═════ Record excerpts ═════
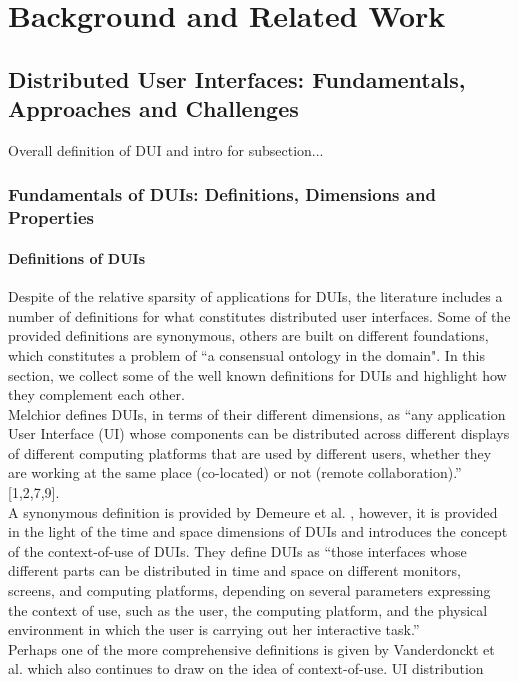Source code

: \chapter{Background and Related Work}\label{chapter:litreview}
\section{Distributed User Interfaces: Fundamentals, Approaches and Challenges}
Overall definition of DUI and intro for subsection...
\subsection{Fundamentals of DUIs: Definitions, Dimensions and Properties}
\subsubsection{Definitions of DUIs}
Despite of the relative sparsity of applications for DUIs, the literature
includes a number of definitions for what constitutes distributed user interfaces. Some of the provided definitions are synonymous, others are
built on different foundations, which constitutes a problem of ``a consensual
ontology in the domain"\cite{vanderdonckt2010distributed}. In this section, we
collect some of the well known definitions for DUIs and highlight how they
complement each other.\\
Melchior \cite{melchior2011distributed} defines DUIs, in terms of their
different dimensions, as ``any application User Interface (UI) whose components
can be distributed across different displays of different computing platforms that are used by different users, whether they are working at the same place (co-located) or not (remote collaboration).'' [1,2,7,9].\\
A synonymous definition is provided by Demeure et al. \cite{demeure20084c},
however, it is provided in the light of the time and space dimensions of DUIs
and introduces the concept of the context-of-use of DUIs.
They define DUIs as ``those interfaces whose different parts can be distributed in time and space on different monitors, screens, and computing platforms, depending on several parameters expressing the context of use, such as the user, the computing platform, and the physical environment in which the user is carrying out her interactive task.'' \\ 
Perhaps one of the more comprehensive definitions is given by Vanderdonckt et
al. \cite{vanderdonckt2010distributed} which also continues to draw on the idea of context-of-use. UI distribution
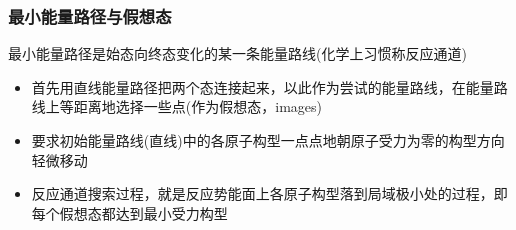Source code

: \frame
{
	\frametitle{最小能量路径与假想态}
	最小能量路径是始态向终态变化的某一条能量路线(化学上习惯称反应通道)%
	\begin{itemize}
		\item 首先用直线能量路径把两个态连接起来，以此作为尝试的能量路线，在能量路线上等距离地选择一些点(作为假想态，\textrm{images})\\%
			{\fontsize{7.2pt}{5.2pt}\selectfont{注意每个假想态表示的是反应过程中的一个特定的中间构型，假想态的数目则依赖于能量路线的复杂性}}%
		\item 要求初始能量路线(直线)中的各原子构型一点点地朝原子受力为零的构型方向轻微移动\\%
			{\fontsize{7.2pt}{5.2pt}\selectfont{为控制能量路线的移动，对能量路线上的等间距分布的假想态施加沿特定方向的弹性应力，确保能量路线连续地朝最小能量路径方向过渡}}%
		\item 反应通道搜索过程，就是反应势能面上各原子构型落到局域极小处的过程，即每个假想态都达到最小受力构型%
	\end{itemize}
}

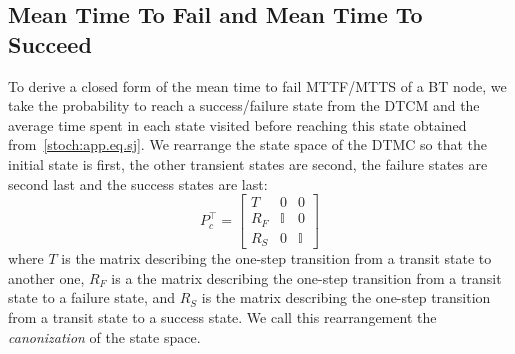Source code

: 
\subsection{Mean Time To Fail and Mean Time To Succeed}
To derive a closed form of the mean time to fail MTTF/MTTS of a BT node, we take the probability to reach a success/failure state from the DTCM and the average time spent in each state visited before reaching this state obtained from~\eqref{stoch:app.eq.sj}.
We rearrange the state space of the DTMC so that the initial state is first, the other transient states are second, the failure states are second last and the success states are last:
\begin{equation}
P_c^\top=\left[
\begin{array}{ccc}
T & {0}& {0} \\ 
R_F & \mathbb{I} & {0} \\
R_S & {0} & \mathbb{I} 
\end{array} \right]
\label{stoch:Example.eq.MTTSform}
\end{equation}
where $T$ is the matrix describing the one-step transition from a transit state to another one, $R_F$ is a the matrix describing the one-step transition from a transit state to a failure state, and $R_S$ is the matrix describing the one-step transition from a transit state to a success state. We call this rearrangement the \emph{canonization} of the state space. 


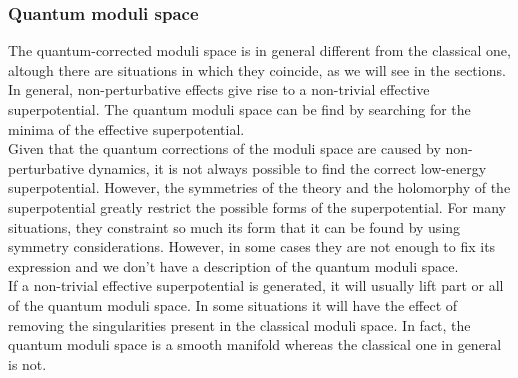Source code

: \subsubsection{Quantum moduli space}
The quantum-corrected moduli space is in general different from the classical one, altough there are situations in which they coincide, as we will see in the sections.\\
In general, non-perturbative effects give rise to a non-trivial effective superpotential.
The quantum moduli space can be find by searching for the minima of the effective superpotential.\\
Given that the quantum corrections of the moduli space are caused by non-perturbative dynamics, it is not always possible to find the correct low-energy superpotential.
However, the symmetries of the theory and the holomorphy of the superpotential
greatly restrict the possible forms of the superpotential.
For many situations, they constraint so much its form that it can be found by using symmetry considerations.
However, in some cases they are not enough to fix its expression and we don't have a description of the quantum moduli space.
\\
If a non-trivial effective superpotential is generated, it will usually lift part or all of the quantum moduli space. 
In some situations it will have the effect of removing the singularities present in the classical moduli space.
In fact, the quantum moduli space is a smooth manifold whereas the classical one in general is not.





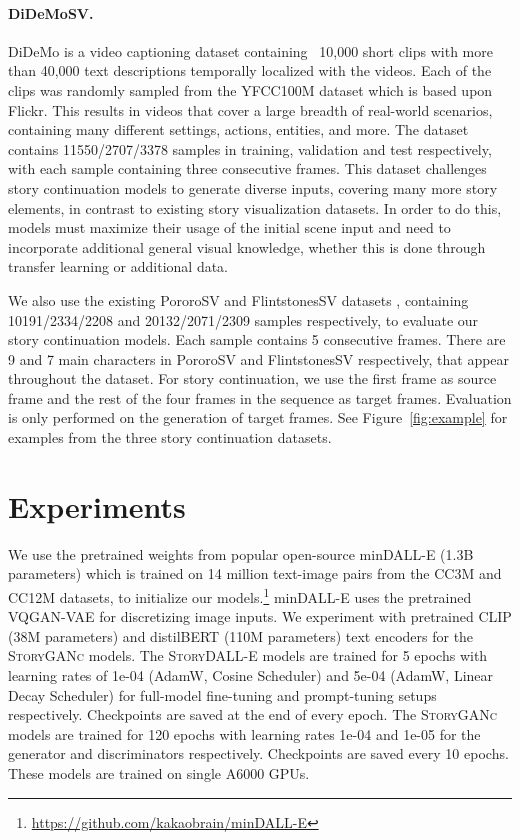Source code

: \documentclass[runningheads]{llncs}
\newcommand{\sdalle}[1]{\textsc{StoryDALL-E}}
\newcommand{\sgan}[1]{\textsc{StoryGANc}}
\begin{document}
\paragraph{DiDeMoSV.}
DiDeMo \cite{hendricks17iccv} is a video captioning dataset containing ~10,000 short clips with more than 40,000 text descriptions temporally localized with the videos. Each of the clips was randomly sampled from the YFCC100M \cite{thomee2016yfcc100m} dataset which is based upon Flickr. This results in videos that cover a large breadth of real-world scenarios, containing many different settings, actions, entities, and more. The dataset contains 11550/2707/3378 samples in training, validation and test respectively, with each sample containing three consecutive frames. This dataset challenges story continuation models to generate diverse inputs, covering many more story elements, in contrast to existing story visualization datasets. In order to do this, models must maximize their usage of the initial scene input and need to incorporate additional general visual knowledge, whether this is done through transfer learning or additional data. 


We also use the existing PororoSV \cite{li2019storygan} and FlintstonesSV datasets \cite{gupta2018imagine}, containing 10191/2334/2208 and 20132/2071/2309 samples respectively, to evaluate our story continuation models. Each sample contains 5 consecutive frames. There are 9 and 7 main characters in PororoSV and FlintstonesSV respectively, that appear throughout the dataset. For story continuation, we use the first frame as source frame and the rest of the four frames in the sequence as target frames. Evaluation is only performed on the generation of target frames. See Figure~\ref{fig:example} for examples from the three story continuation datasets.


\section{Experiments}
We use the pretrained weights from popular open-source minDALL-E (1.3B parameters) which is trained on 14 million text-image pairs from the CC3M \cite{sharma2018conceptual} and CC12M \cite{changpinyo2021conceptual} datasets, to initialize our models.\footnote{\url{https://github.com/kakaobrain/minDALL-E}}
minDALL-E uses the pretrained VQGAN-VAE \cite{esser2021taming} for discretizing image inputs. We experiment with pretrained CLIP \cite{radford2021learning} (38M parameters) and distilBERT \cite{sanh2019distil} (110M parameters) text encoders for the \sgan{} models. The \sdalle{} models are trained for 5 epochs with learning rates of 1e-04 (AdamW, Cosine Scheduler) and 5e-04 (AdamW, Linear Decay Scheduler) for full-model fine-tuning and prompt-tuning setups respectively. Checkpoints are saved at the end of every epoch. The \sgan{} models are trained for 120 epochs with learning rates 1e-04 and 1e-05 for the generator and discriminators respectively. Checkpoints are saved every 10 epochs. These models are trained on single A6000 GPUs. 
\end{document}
═════
═════ Record excerpts ═════
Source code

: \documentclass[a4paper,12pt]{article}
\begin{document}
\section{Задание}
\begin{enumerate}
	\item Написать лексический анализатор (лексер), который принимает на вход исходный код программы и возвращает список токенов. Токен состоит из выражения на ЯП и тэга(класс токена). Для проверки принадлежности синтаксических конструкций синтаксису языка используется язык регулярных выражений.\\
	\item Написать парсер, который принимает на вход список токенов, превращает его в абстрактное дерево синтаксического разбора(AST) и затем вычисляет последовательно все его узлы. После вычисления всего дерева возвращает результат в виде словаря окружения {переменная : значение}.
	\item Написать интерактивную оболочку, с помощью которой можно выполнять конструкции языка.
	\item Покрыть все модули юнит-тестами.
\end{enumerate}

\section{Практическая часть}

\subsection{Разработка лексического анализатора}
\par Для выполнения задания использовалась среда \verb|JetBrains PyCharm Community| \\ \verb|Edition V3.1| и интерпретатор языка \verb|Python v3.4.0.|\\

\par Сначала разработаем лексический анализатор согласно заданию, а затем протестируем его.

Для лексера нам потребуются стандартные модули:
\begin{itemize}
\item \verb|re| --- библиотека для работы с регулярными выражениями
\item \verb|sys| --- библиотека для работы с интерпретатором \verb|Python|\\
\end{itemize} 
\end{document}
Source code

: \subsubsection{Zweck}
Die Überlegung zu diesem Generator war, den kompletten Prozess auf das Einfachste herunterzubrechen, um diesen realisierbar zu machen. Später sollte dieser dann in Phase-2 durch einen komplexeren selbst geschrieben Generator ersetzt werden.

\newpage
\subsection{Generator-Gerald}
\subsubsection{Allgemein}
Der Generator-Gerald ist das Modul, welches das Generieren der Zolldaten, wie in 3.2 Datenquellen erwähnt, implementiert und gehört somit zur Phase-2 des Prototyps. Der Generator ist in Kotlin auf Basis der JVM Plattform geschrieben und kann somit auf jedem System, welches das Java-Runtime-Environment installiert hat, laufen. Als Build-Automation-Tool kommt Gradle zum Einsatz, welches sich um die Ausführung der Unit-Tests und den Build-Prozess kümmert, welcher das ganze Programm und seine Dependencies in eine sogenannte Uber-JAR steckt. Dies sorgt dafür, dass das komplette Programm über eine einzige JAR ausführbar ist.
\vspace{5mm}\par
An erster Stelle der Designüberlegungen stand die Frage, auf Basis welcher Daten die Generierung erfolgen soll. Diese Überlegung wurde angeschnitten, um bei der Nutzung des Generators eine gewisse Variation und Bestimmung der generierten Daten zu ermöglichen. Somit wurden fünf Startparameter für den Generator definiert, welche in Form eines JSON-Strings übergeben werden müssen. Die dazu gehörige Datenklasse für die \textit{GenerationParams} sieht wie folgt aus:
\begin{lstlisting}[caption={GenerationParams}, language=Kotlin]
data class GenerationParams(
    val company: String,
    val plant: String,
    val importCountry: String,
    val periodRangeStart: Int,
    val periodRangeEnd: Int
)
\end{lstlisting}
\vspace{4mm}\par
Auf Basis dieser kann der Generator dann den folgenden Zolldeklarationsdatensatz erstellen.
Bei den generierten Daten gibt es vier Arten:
═════
═════ Record excerpts ═════
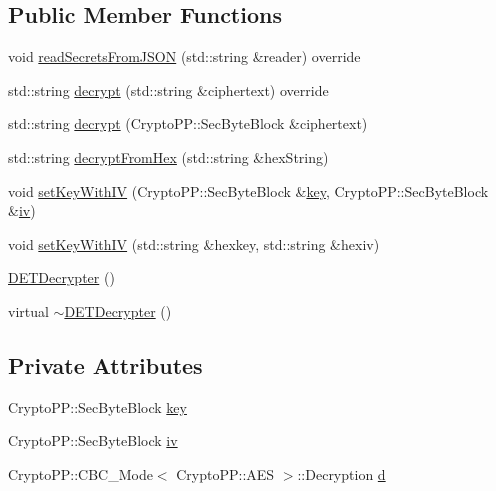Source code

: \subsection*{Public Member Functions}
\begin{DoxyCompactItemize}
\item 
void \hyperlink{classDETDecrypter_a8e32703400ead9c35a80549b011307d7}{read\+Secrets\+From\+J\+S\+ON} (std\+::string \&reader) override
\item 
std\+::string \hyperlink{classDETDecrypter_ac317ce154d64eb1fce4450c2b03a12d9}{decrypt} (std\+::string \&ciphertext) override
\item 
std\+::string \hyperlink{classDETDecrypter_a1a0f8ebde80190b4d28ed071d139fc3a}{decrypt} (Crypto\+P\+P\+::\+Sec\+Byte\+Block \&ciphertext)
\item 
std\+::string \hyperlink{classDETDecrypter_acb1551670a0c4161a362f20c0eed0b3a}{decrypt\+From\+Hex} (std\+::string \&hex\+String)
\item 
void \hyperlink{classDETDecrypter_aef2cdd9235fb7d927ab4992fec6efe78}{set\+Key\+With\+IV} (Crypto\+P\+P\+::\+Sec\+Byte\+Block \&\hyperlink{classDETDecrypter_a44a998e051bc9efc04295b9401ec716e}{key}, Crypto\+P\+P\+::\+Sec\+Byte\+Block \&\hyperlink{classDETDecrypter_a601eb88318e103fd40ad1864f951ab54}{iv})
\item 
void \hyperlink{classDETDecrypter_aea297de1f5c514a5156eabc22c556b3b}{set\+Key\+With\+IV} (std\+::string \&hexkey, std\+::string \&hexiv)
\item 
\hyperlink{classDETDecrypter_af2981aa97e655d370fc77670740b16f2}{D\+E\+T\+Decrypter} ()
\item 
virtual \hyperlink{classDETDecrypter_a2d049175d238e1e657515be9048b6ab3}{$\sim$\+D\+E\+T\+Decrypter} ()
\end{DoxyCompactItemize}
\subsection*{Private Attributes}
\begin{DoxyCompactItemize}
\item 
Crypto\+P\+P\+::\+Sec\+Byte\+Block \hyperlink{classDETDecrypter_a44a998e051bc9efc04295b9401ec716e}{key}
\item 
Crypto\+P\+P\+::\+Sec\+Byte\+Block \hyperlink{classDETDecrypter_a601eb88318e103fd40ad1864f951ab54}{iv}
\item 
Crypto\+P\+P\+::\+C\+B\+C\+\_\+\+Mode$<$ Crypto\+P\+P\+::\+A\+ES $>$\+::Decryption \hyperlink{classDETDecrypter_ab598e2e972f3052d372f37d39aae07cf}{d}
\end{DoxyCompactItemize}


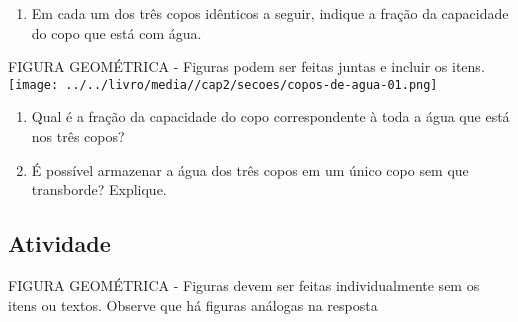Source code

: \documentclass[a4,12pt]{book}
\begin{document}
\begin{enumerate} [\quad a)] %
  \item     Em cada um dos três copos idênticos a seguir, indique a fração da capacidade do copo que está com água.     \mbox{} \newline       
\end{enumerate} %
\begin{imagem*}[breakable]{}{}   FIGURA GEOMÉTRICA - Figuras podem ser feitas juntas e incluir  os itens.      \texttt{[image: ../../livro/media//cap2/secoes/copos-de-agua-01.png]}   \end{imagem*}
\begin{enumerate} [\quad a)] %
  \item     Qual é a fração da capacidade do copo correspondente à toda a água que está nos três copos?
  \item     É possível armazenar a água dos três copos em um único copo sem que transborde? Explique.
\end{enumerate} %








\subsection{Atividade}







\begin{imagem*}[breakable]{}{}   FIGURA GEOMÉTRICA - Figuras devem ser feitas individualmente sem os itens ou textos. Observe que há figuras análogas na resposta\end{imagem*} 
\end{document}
═════
Exercise details – The entries above hold the needed span. Transcribe exactly the lines from the one with "Overall definition of" to the one with "and introduces the", both included.

Task solution –
Overall definition of DUI and intro for subsection...
\subsection{Fundamentals of DUIs: Definitions, Dimensions and Properties}
\subsubsection{Definitions of DUIs}
Despite of the relative sparsity of applications for DUIs, the literature
includes a number of definitions for what constitutes distributed user interfaces. Some of the provided definitions are synonymous, others are
built on different foundations, which constitutes a problem of ``a consensual
ontology in the domain"\cite{vanderdonckt2010distributed}. In this section, we
collect some of the well known definitions for DUIs and highlight how they
complement each other.\\
Melchior \cite{melchior2011distributed} defines DUIs, in terms of their
different dimensions, as ``any application User Interface (UI) whose components
can be distributed across different displays of different computing platforms that are used by different users, whether they are working at the same place (co-located) or not (remote collaboration).'' [1,2,7,9].\\
A synonymous definition is provided by Demeure et al. \cite{demeure20084c},
however, it is provided in the light of the time and space dimensions of DUIs
and introduces the concept of the context-of-use of DUIs.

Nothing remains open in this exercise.